» **Requirement**
I'd like the data beneath this line reproduced exactly, without any of its images.

= = =

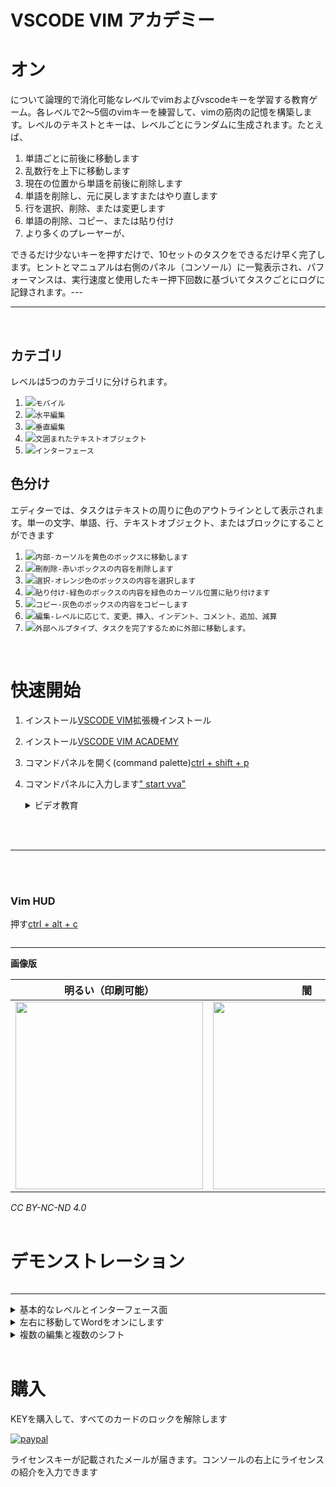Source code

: 
<div align ="center">
      <img alt ="" src ="https://kaisunc.github.io/vscodevimacademy/data/images/banner.png" />
</div>

<h1> VSCODE VIM アカデミー </h1>

# オン

について論理的で消化可能なレベルでvimおよびvscodeキーを学習する教育ゲーム。各レベルで2〜5個のvimキーを練習して、vimの筋肉の記憶を構築します。レベルのテキストとキーは、レベルごとにランダムに生成されます。たとえば、

1. 単語ごとに前後に移動します
2. 乱数行を上下に移動します
3. 現在の位置から単語を前後に削除します
4. 単語を削除し、元に戻しますまたはやり直します
5. 行を選択、削除、または変更します
6. 単語の削除、コピー、または貼り付け
7. より多くのプレーヤーが、

できるだけ少ないキーを押すだけで、10セットのタスクをできるだけ早く完了します。ヒントとマニュアルは右側のパネル（コンソール）に一覧表示され、パフォーマンスは、実行速度と使用したキー押下回数に基づいてタスクごとにログに記録されます。---

---

<br>

## カテゴリ
レベルは5つのカテゴリに分けられます。

1. ![](https://via.placeholder.com/15/1589F0/000000?text=+)`モバイル`
2. ![](https://via.placeholder.com/15/1589F0/000000?text=+)`水平編集`
3. ![](https://via.placeholder.com/15/1589F0/000000?text=+)`垂直編集`
4. ![](https://via.placeholder.com/15/1589F0/000000?text=+)`文囲まれたテキストオブジェクト`
5. ![](https://via.placeholder.com/15/1589F0/000000?text=+)`インターフェース`

## 色分け
エディターでは、タスクはテキストの周りに色のアウトラインとして表示されます。単一の文字、単語、行、テキストオブジェクト、またはブロックにすることができます

1. ![](https://via.placeholder.com/15/f9cc6c/000000?text=+)`内部-カーソルを黄色のボックスに移動します`
1. ![](https://via.placeholder.com/15/fd6883/000000?text=+)`刪削除-赤いボックスの内容を削除します`
1. ![](https://via.placeholder.com/15/f38d70/000000?text=+)`選択-オレンジ色のボックスの内容を選択します`
1. ![](https://via.placeholder.com/15/addb78/000000?text=+)`貼り付け-緑色のボックスの内容を緑色のカーソル位置に貼り付けます`
1. ![](https://via.placeholder.com/15/e4d2d4/000000?text=+)`コピー-灰色のボックスの内容をコピーします`
1. ![](https://via.placeholder.com/15/b267e6/000000?text=+)`編集-レベルに応じて、変更、挿入、インデント、コメント、追加、減算`
1. ![](https://via.placeholder.com/15/1589f0/000000?text=+)`外部ヘルプタイプ、タスクを完了するために外部に移動します。`

<br>

# 快速開始

1. インストール[VSCODE VIM](https://marketplace.visualstudio.com/items?itemName=vscodevim.vim)拡張機インストール
2. インストール[VSCODE VIM ACADEMY](https://marketplace.visualstudio.com/items?itemName=kaisun.vscodevimacademy)
3. コマンドパネルを開く(command palette)[ctrl + shift + p]()
4. コマンドパネルに入力します[" start vva"]()
   <details>
   <summary>
    ビデオ教育
   </summary>

   <img alt ="" src =" https://kaisunc.github.io/vscodevimacademy/data/images/activation.gif" />
   </details>

<br> </br>

---

<br> </br>

### Vim HUD

押す[ctrl + alt + c]()

<img alt="" src="https://kaisunc.github.io/vscodevimacademy/data/images/cheatSheetsm.gif" />

---

**画像版**

|                                                                                          明るい（印刷可能）                                                                                          |                                                                                                  闇                                                                                                  |
| :--------------------------------------------------------------------------------------------------------------------------------------------------------------------------------------------------: | :--------------------------------------------------------------------------------------------------------------------------------------------------------------------------------------------------: |
| <a href="https://kaisunc.github.io/vscodevimacademy/data/images/cheatsheetLight.png"><img alt="" width="300" src="https://kaisunc.github.io/vscodevimacademy/data/images/cheatsheetLight.png" /></a> | <a href="https://kaisunc.github.io/vscodevimacademy/data/images/cheatsheetDark.png"> <img alt="" width="300" src="https://kaisunc.github.io/vscodevimacademy/data/images/cheatsheetDark.png" /> </a> |
*CC BY-NC-ND 4.0*
<br></br>

# デモンストレーション
<img alt="" src="https://kaisunc.github.io/vscodevimacademy/data/images/quickDemo.gif" />

---

<details>
<summary>
基本的なレベルとインターフェース面
</summary>
<img alt="" src="https://kaisunc.github.io/vscodevimacademy/data/images/basics.gif" />
</details>

<details>
<summary>
左右に移動してWordをオンにします
</summary>
<img alt="" src="https://kaisunc.github.io/vscodevimacademy/data/images/word.gif" />
</details>

<details>
<summary>
複数の編集と複数のシフト
</summary>
<img alt="" src="https://kaisunc.github.io/vscodevimacademy/data/images/actions_motion.gif" />
</details>

<br>

# 購入

KEYを購入して、すべてのカードのロックを解除します

[![paypal](https://www.paypalobjects.com/en_US/TW/i/btn/btn_buynowCC_LG_wCUP.gif)](https://www.paypal.com/cgi-bin/webscr?cmd=_s-xclick&hosted_button_id=7SQ5JH6B6MHFJ)

ライセンスキーが記載されたメールが届きます。コンソールの右上にライセンスの紹介を入力できます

= = =

» **Answer below**
Source code

: 
<div align ="center">
      <img alt ="" src ="https://kaisunc.github.io/vscodevimacademy/data/images/banner.png" />
</div>

<h1> VSCODE VIM アカデミー </h1>

# オン

について論理的で消化可能なレベルでvimおよびvscodeキーを学習する教育ゲーム。各レベルで2〜5個のvimキーを練習して、vimの筋肉の記憶を構築します。レベルのテキストとキーは、レベルごとにランダムに生成されます。たとえば、

1. 単語ごとに前後に移動します
2. 乱数行を上下に移動します
3. 現在の位置から単語を前後に削除します
4. 単語を削除し、元に戻しますまたはやり直します
5. 行を選択、削除、または変更します
6. 単語の削除、コピー、または貼り付け
7. より多くのプレーヤーが、

できるだけ少ないキーを押すだけで、10セットのタスクをできるだけ早く完了します。ヒントとマニュアルは右側のパネル（コンソール）に一覧表示され、パフォーマンスは、実行速度と使用したキー押下回数に基づいてタスクごとにログに記録されます。---

---

<br>

## カテゴリ
レベルは5つのカテゴリに分けられます。

1. ![](https://via.placeholder.com/15/1589F0/000000?text=+)`モバイル`
2. ![](https://via.placeholder.com/15/1589F0/000000?text=+)`水平編集`
3. ![](https://via.placeholder.com/15/1589F0/000000?text=+)`垂直編集`
4. ![](https://via.placeholder.com/15/1589F0/000000?text=+)`文囲まれたテキストオブジェクト`
5. ![](https://via.placeholder.com/15/1589F0/000000?text=+)`インターフェース`

## 色分け
エディターでは、タスクはテキストの周りに色のアウトラインとして表示されます。単一の文字、単語、行、テキストオブジェクト、またはブロックにすることができます

1. ![](https://via.placeholder.com/15/f9cc6c/000000?text=+)`内部-カーソルを黄色のボックスに移動します`
1. ![](https://via.placeholder.com/15/fd6883/000000?text=+)`刪削除-赤いボックスの内容を削除します`
1. ![](https://via.placeholder.com/15/f38d70/000000?text=+)`選択-オレンジ色のボックスの内容を選択します`
1. ![](https://via.placeholder.com/15/addb78/000000?text=+)`貼り付け-緑色のボックスの内容を緑色のカーソル位置に貼り付けます`
1. ![](https://via.placeholder.com/15/e4d2d4/000000?text=+)`コピー-灰色のボックスの内容をコピーします`
1. ![](https://via.placeholder.com/15/b267e6/000000?text=+)`編集-レベルに応じて、変更、挿入、インデント、コメント、追加、減算`
1. ![](https://via.placeholder.com/15/1589f0/000000?text=+)`外部ヘルプタイプ、タスクを完了するために外部に移動します。`

<br>

# 快速開始

1. インストール[VSCODE VIM](https://marketplace.visualstudio.com/items?itemName=vscodevim.vim)拡張機インストール
2. インストール[VSCODE VIM ACADEMY](https://marketplace.visualstudio.com/items?itemName=kaisun.vscodevimacademy)
3. コマンドパネルを開く(command palette)[ctrl + shift + p]()
4. コマンドパネルに入力します[" start vva"]()
   <details>
   <summary>
    ビデオ教育
   </summary>

   <img alt ="" src =" https://kaisunc.github.io/vscodevimacademy/data/images/activation.gif" />
   </details>

<br> </br>

---

<br> </br>

### Vim HUD

押す[ctrl + alt + c]()

<img alt="" src="https://kaisunc.github.io/vscodevimacademy/data/images/cheatSheetsm.gif" />

---

**画像版**

|                                                                                          明るい（印刷可能）                                                                                          |                                                                                                  闇                                                                                                  |
| :--------------------------------------------------------------------------------------------------------------------------------------------------------------------------------------------------: | :--------------------------------------------------------------------------------------------------------------------------------------------------------------------------------------------------: |
| <a href="https://kaisunc.github.io/vscodevimacademy/data/images/cheatsheetLight.png"><img alt="" width="300" src="https://kaisunc.github.io/vscodevimacademy/data/images/cheatsheetLight.png" /></a> | <a href="https://kaisunc.github.io/vscodevimacademy/data/images/cheatsheetDark.png"> <img alt="" width="300" src="https://kaisunc.github.io/vscodevimacademy/data/images/cheatsheetDark.png" /> </a> |
*CC BY-NC-ND 4.0*
<br></br>

# デモンストレーション
<img alt="" src="https://kaisunc.github.io/vscodevimacademy/data/images/quickDemo.gif" />

---

<details>
<summary>
基本的なレベルとインターフェース面
</summary>
<img alt="" src="https://kaisunc.github.io/vscodevimacademy/data/images/basics.gif" />
</details>

<details>
<summary>
左右に移動してWordをオンにします
</summary>
<img alt="" src="https://kaisunc.github.io/vscodevimacademy/data/images/word.gif" />
</details>

<details>
<summary>
複数の編集と複数のシフト
</summary>
<img alt="" src="https://kaisunc.github.io/vscodevimacademy/data/images/actions_motion.gif" />
</details>

<br>

# 購入

KEYを購入して、すべてのカードのロックを解除します

[![paypal](https://www.paypalobjects.com/en_US/TW/i/btn/btn_buynowCC_LG_wCUP.gif)](https://www.paypal.com/cgi-bin/webscr?cmd=_s-xclick&hosted_button_id=7SQ5JH6B6MHFJ)

ライセンスキーが記載されたメールが届きます。コンソールの右上にライセンスの紹介を入力できます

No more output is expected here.